En un « pari » probable, il y aurait d’emblée (dès la lecture d’un tel titre) une belle occasion de miser plus sur Pascal (maître de foi et de vision) que sur Descartes. Mais Marie-Paule Farina ne dégage pas l’esprit de finesse chez un des horlogers majeurs des principes premiers.
Pour l’essayiste, l’homme de raison n’était pas qu’une machine intellectuelle quasi pré-artificielle. L’auteure rééquilibre l’entendement d’un des plus incontournables penseurs avec d’autres données là où existent souvent des agents d’erreurs et de fausseté. Mais Descartes peut ici se vanter lui-même de jugements péremptoires tout en reconnaissant des failles manifestes.
Il n’est pas Aristote (et encore moins un Pascal ou un Montaigne, qui plus est un Foucault…). Il admet que dans sa jeunesse (son enfance est moins indemne) il a emprunté des chemins sinon de traverse du moins peu féconds. Il a compris néanmoins de porter à charge la volonté pour un modèle de vérité. En effet, elle crée un acte libre plus que l’usage d’un simple bon sens.
Dans ce but, Marie-Paule Farina réussit une telle introspection de Descartes afin de bloquer son système, sa doxa de certitudes. Elle rappelle qu’être capable de jugement implique des alternatives. Beaucoup s’en défendirent et se vantèrent de prouver qu’ils pouvaient faire mieux que l’auteur du Discours. Mais l’essayiste (tout comme son sujet) n’est pas dupe des dupes.

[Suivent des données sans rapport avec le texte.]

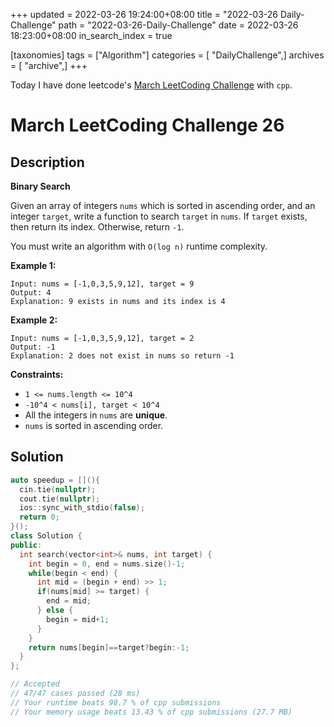 +++
updated = 2022-03-26 19:24:00+08:00
title = "2022-03-26 Daily-Challenge"
path = "2022-03-26-Daily-Challenge"
date = 2022-03-26 18:23:00+08:00
in_search_index = true

[taxonomies]
tags = ["Algorithm"]
categories = [ "DailyChallenge",]
archives = [ "archive",]
+++

Today I have done leetcode's [March LeetCoding Challenge](https://leetcode.com/problems/binary-search/) with `cpp`.

<!-- more -->

# March LeetCoding Challenge 26

## Description

**Binary Search**

Given an array of integers `nums` which is sorted in ascending order, and an integer `target`, write a function to search `target` in `nums`. If `target` exists, then return its index. Otherwise, return `-1`.

You must write an algorithm with `O(log n)` runtime complexity.

 

**Example 1:**

```
Input: nums = [-1,0,3,5,9,12], target = 9
Output: 4
Explanation: 9 exists in nums and its index is 4
```

**Example 2:**

```
Input: nums = [-1,0,3,5,9,12], target = 2
Output: -1
Explanation: 2 does not exist in nums so return -1
```

 

**Constraints:**

- `1 <= nums.length <= 10^4`
- `-10^4 < nums[i], target < 10^4`
- All the integers in `nums` are **unique**.
- `nums` is sorted in ascending order.

## Solution

``` cpp
auto speedup = [](){
  cin.tie(nullptr);
  cout.tie(nullptr);
  ios::sync_with_stdio(false);
  return 0;
}();
class Solution {
public:
  int search(vector<int>& nums, int target) {
    int begin = 0, end = nums.size()-1;
    while(begin < end) {
      int mid = (begin + end) >> 1;
      if(nums[mid] >= target) {
        end = mid;
      } else {
        begin = mid+1;
      }
    }
    return nums[begin]==target?begin:-1;
  }
};

// Accepted
// 47/47 cases passed (28 ms)
// Your runtime beats 98.7 % of cpp submissions
// Your memory usage beats 13.43 % of cpp submissions (27.7 MB)
```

En conséquence, ce livre est un « change » (comme l’écrit Jean-Pierre Faye) pour notre regard et la propre pensée de Descartes sur le pensable et l’impensable. Et ce, là où l’astrologie, les mathématiques et autres outils pouvaient l’attendre. De plus, il apparaît ici moins froid qu’honnête homme et juste. Marie-Paule Farina scrute les détails de son armure pour cacher avec discrétion — citations à l’appui — ce qui se cache dedans.
L’enfance du philosophe est à ce titre déterminante sans que l’essayiste, avec intelligence, évite une psychanalyse. Elle élimine toute censure et coalition pour ouvrir à un philosophe bien plus humain que certains ont oblitéré. Défauts ou émotions comprises, Descartes reste un homme libre d’une certaine foi et de certains rêves tout en évitant une moindre once de folie. Il est d’une autre ordre tutoriel. Sa raison porte conseil. Ce livre aussi.
Celui-ci parachève un philosophe « indifférencié ». Et son auteure évite toute variété d’illusion, de prestidigitation. Ses jeux d’ombre sont en parfaite adéquation avec l’œuvre de Descartes. Elle suggère en parallèle la complexité de l’être. Il ne gît plus sous un voile purement « « cartésien ». Ici, son abstraction révèle d’autres plis et replis, d’autres traits et retraits.
Au besoin, Marie-Paule Farina accorde une cosmétique particulière : elle ordonne et désordonne, cache et dévoile non sans l’arrangement d’une harmonie. Celle de la variété de Descartes. Chez lui éclatent ou résistent des recoins, des replis, des zones instables, des régions denses, compactes, d’autres plus fines. Le penseur-type y trouve paradoxalement une présence personnalisée par la « réflexion » qu’une telle écriture développe.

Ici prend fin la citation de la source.